2.5 Interpolation of scattered post-processed temperature
The problem at hand is challenging.
The domain covers a large part of western Europe, from coastal regions to Alpine mountainous regions, subject to various climate conditions (oceanic, Mediterranean, continental, Alpine).
Data density is very inhomogeneous (from the high density of stations over France to the somewhat dense network over the UK, Germany, and Switzerland and the sparse density over Spain and Italy).
Interpolation has to be extremely fast, since more than 1824 high-resolution spatial fields have to be produced in a very short time.
Common methods used to interpolate meteorological variables include inverse distance weighting (IDW; Zimmerman et al., 1999) and thin plate splines (TPS; Franke, 1982) – both considered deterministic methods – and kriging (Cressie, 1988), including kriging with external drift to take topography effects into account (Hudson and Wackernagel, 1994). But while IDW suffers from several shortcomings such as cusps, corners, and flat sports at the data points, preliminary tests showed that both TPS and kriging did not satisfy computation time requirements.
Therefore, a new technique has been developed, very similar to “regression kriging”, based on the following principle: at each station location, perform a regression between post-processed temperatures and raw NWP temperatures, using additional gridded predictors as well. The resulting equation is then applied to the whole grid to produce a spatial trend estimation. Regression residuals at station locations are then interpolated. Spatial trend and interpolated residuals are summed to produce the resulting field. Interpolation of residual fields is performed using an automated multi-level B-spline analysis (MBA; Lee et al., 1997), an extremely fast and efficient algorithm for the interpolation of scattered data.

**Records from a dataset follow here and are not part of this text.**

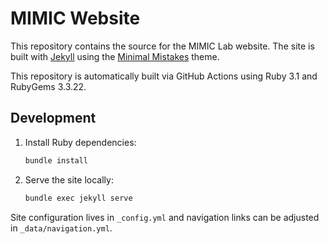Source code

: # MIMIC Website

This repository contains the source for the MIMIC Lab website. The site is built with [Jekyll](https://jekyllrb.com/) using the [Minimal Mistakes](https://github.com/mmistakes/minimal-mistakes) theme.



This repository is automatically built via GitHub Actions using Ruby 3.1 and RubyGems 3.3.22.

## Development

1. Install Ruby dependencies:
   ```bash
   bundle install
   ```
2. Serve the site locally:
   ```bash
   bundle exec jekyll serve
   ```

Site configuration lives in `_config.yml` and navigation links can be adjusted in `_data/navigation.yml`.


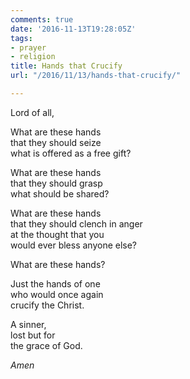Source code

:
```yaml
---
comments: true
date: '2016-11-13T19:28:05Z'
tags:
- prayer
- religion
title: Hands that Crucify
url: "/2016/11/13/hands-that-crucify/"

---
```

Lord of all,

What are these hands  
that they should seize   
what is offered as a free gift?

What are these hands  
that they should grasp  
what should be shared?

What are these hands  
that they should clench in anger  
at the thought that you   
would ever bless anyone else?

What are these hands?

Just the hands of one  
who would once again   
crucify the Christ.

A sinner,  
lost but for  
the grace of God.

*Amen*
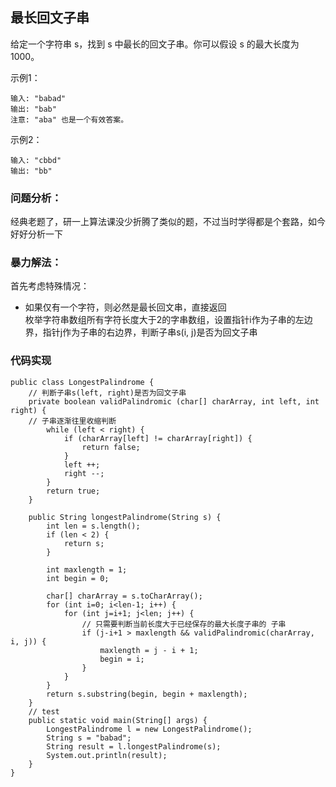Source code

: ## 最长回文子串
给定一个字符串 s，找到 s 中最长的回文子串。你可以假设 s 的最大长度为 1000。

示例1：
```
输入: "babad"
输出: "bab"
注意: "aba" 也是一个有效答案。
```
示例2：
```
输入: "cbbd"
输出: "bb"
``` 
### 问题分析：  
经典老题了，研一上算法课没少折腾了类似的题，不过当时学得都是个套路，如今好好分析一下  
### 暴力解法：  
首先考虑特殊情况：  
-  如果仅有一个字符，则必然是最长回文串，直接返回  
枚举字符串数组所有字符长度大于2的字串数组，设置指针i作为子串的左边界，指针j作为子串的右边界，判断子串s(i, j)是否为回文子串  
### 代码实现  
```
public class LongestPalindrome {
    // 判断子串s(left, right)是否为回文子串
    private boolean validPalindromic (char[] charArray, int left, int right) {
    // 子串逐渐往里收缩判断
        while (left < right) {
            if (charArray[left] != charArray[right]) {
                return false;
            }
            left ++;
            right --;
        }
        return true;
    }

    public String longestPalindrome(String s) {
        int len = s.length();
        if (len < 2) {
            return s;
        }

        int maxlength = 1;
        int begin = 0;

        char[] charArray = s.toCharArray();
        for (int i=0; i<len-1; i++) {
            for (int j=i+1; j<len; j++) {
                // 只需要判断当前长度大于已经保存的最大长度子串的 子串
                if (j-i+1 > maxlength && validPalindromic(charArray, i, j)) {
                    maxlength = j - i + 1;
                    begin = i;
                }
            }
        }
        return s.substring(begin, begin + maxlength);
    }
    // test
    public static void main(String[] args) {
        LongestPalindrome l = new LongestPalindrome();
        String s = "babad";
        String result = l.longestPalindrome(s);
        System.out.println(result);
    }
}
```
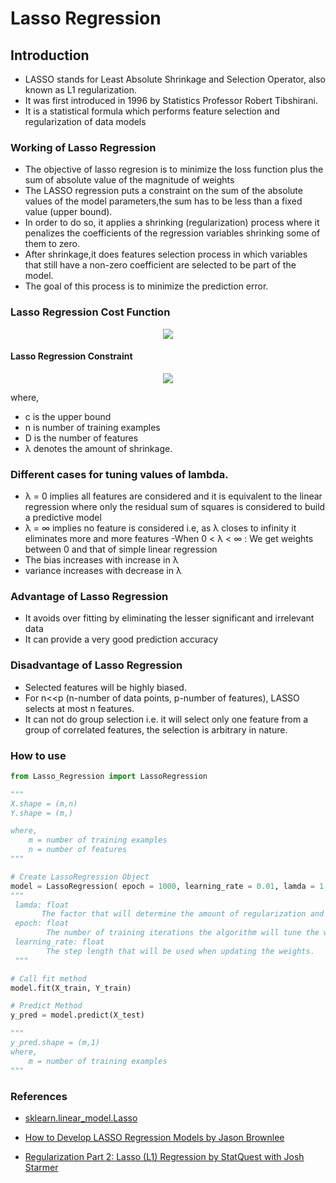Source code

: # Lasso Regression

## Introduction

- LASSO stands for Least Absolute Shrinkage and Selection Operator, also known as L1 regularization.
- It was first introduced in 1996 by Statistics Professor Robert Tibshirani.
- It is a statistical formula which performs feature selection and regularization of data models


### Working of Lasso Regression 
- The objective of lasso regresion is to minimize the loss function plus the sum of absolute value of the magnitude of weights  
- The LASSO regression puts a constraint on the sum of the absolute values of the model parameters,the sum has to be less than a fixed value (upper bound). 
- In order to do so, it applies a shrinking (regularization) process where it penalizes the coefficients of the regression variables shrinking some of them to zero. 
- After shrinkage,it does features selection process in which variables that still have a non-zero coefficient are selected to be part of the model. 
- The goal of this process is to minimize the prediction error.  
 
### Lasso Regression Cost Function     
<p align="center">
  <img src="https://miro.medium.com/max/431/1*PJav7bnRliTqNaeDVOjLWQ.gif">
 </p>
 
 #### Lasso Regression Constraint
<p align="center">
  <img src="https://miro.medium.com/max/116/1*Zstaco2-yAYBmHDCbsQstQ.gif">
</p>


where,
- c is the upper bound
- n is number of training examples
- D is the number of features 
- λ denotes the amount of shrinkage.


### Different cases for tuning values of lambda.
- λ = 0 implies all features are considered and it is equivalent to the linear regression where only the residual sum of squares is considered to build a predictive model
- λ = ∞ implies no feature is considered i.e, as λ closes to infinity it eliminates more and more features
-When 0 < λ < ∞ : We get weights between 0 and that of simple linear regression
- The bias increases with increase in λ
- variance increases with decrease in λ





### Advantage of Lasso Regression 
- It avoids over fitting by eliminating the lesser significant and irrelevant data 
- It can provide a very good prediction accuracy 

### Disadvantage of Lasso Regression 
- Selected features will be highly biased.
- For n<<p (n-number of data points, p-number of features), LASSO selects at most n features.
- It can not do group selection i.e. it will select only one feature from a group of correlated features, the selection is arbitrary in nature.


### How to use
```python
from Lasso_Regression import LassoRegression

"""
X.shape = (m,n)
Y.shape = (m,)

where,
    m = number of training examples
    n = number of features 
"""

# Create LassoRegression Object
model = LassoRegression( epoch = 1000, learning_rate = 0.01, lamda = 1 )
"""
 lamda: float
       The factor that will determine the amount of regularization and feature shrinkage. 
 epoch: float
        The number of training iterations the algorithm will tune the weights for.
 learning_rate: float
        The step length that will be used when updating the weights.
 """

# Call fit method
model.fit(X_train, Y_train)

# Predict Method
y_pred = model.predict(X_test)

"""
y_pred.shape = (m,1)
where,
    m = number of training examples
"""
```

### References 
- [sklearn.linear_model.Lasso ](https://scikit-learn.org/stable/modules/generated/sklearn.linear_model.Lasso.html)
- [How to Develop LASSO Regression Models by Jason Brownlee](https://machinelearningmastery.com/lasso-regression-with-python/)

- [Regularization Part 2: Lasso (L1) Regression by StatQuest with Josh Starmer
](https://www.youtube.com/watch?v=NGf0voTMlcs)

2.5.2 Spatial trend estimation
Several studies have investigated the complex relationships between topography and meteorological parameters; see e.g. Whiteman (2000) and Barry (2008). A naive model would be a linear decrease in temperatures with altitude, which is not realistic for temperature at the daily or hourly scale, since the vertical profile may be very different from the profile of free air temperature. An important phenomenon, which has often been studied and subject to modelling, is cold air pooling in valleys with the diurnal cycle. Frei (2014) uses a change-point model to describe non-linear behaviour of temperature profiles.

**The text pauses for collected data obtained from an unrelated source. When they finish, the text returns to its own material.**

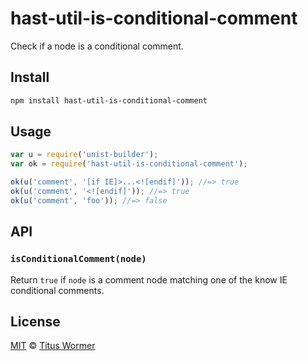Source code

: <!--This file is generated by `build-packages.js`-->

# hast-util-is-conditional-comment

Check if a node is a conditional comment.

## Install

```sh
npm install hast-util-is-conditional-comment
```

## Usage

```javascript
var u = require('unist-builder');
var ok = require('hast-util-is-conditional-comment');

ok(u('comment', '[if IE]>...<![endif]')); //=> true
ok(u('comment', '<![endif]')); //=> true
ok(u('comment', 'foo')); //=> false
```

## API

### `isConditionalComment(node)`

Return `true` if `node` is a comment node matching
one of the know IE conditional comments.

## License

[MIT](https://github.com/rehypejs/rehype-minify/blob/master/license) © [Titus Wormer](https://wooorm.com)
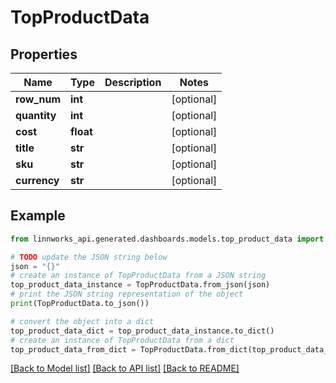 # TopProductData


## Properties

Name | Type | Description | Notes
------------ | ------------- | ------------- | -------------
**row_num** | **int** |  | [optional] 
**quantity** | **int** |  | [optional] 
**cost** | **float** |  | [optional] 
**title** | **str** |  | [optional] 
**sku** | **str** |  | [optional] 
**currency** | **str** |  | [optional] 

## Example

```python
from linnworks_api.generated.dashboards.models.top_product_data import TopProductData

# TODO update the JSON string below
json = "{}"
# create an instance of TopProductData from a JSON string
top_product_data_instance = TopProductData.from_json(json)
# print the JSON string representation of the object
print(TopProductData.to_json())

# convert the object into a dict
top_product_data_dict = top_product_data_instance.to_dict()
# create an instance of TopProductData from a dict
top_product_data_from_dict = TopProductData.from_dict(top_product_data_dict)
```
[[Back to Model list]](../README.md#documentation-for-models) [[Back to API list]](../README.md#documentation-for-api-endpoints) [[Back to README]](../README.md)


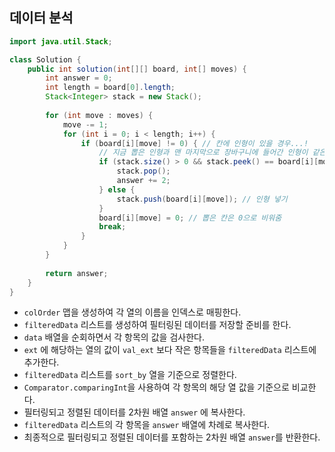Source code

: ## 데이터 분석

```java
import java.util.Stack;

class Solution {
    public int solution(int[][] board, int[] moves) {
        int answer = 0;
        int length = board[0].length;
        Stack<Integer> stack = new Stack();
        
        for (int move : moves) {
            move -= 1;
            for (int i = 0; i < length; i++) {
                if (board[i][move] != 0) { // 칸에 인형이 있을 경우...!
                    // 지금 뽑은 인형과 맨 마지막으로 장바구니에 들어간 인형이 같은 경우...!
                    if (stack.size() > 0 && stack.peek() == board[i][move]) { 
                        stack.pop();
                        answer += 2;
                    } else {
                        stack.push(board[i][move]); // 인형 넣기
                    }
                    board[i][move] = 0; // 뽑은 칸은 0으로 비워줌
                    break;
                }
            }
        }
        
        return answer;
    }
}
```

* `colOrder` 맵을 생성하여 각 열의 이름을 인덱스로 매핑한다.
* `filteredData` 리스트를 생성하여 필터링된 데이터를 저장할 준비를 한다.
* `data` 배열을 순회하면서 각 항목의 값을 검사한다.
* `ext` 에 해당하는 열의 값이 `val_ext` 보다 작은 항목들을 `filteredData` 리스트에 추가한다.
* `filteredData` 리스트를 `sort_by` 열을 기준으로 정렬한다.
* `Comparator.comparingInt`을 사용하여 각 항목의 해당 열 값을 기준으로 비교한다.
* 필터링되고 정렬된 데이터를 2차원 배열 `answer` 에 복사한다.
* `filteredData` 리스트의 각 항목을 `answer` 배열에 차례로 복사한다.
* 최종적으로 필터링되고 정렬된 데이터를 포함하는 2차원 배열 `answer`를 반환한다.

Topographical parameters include altitude, distance to coast and additional parameters computed following the AURELHY method (Bénichou, 1994). The AURELHY method is based on a principal component analysis (PCA) of altitudes. For each point of the target grid, 49 neighbouring grid-point altitudes are selected, forming a vector called a landscape. The matrix of landscapes is processed through a PCA. We determine that this method efficiently summarizes topography, since first principal components can easily be interpreted in terms of peak/depression effect (PC1), northern/southern slopes (PC2), eastern/western slopes (PC3) or “saddle effect” (PC4). These AURELHY parameters are presented in Fig. 5.
For the interpolation of climate data, most of the time only topographic data are available, which may play the role of ancillary data in estimating the spatial trend. In our case, another important source of information is provided by the NWP temperature field at the corresponding lead time for each member. As such, PEARP data may not be directly used, since their resolution is coarser than the target resolution (7.5 km rather than 1 km). Therefore, PEARP data are projected onto the target grid using the following procedure: for each of 7.5 km grid points, a linear transfer function is estimated through a simple linear regression between each of the 100 AROME temperature data points (available on the 1 km resolution grid) and the corresponding ARPEGE data point. Since this relationship is likely to change over seasons and time of day, these regressions are computed seasonally, and for every hour of the day, using 1 year of data. This is a crude but quick way to perform downscaling of PEARP data, as will be shown later.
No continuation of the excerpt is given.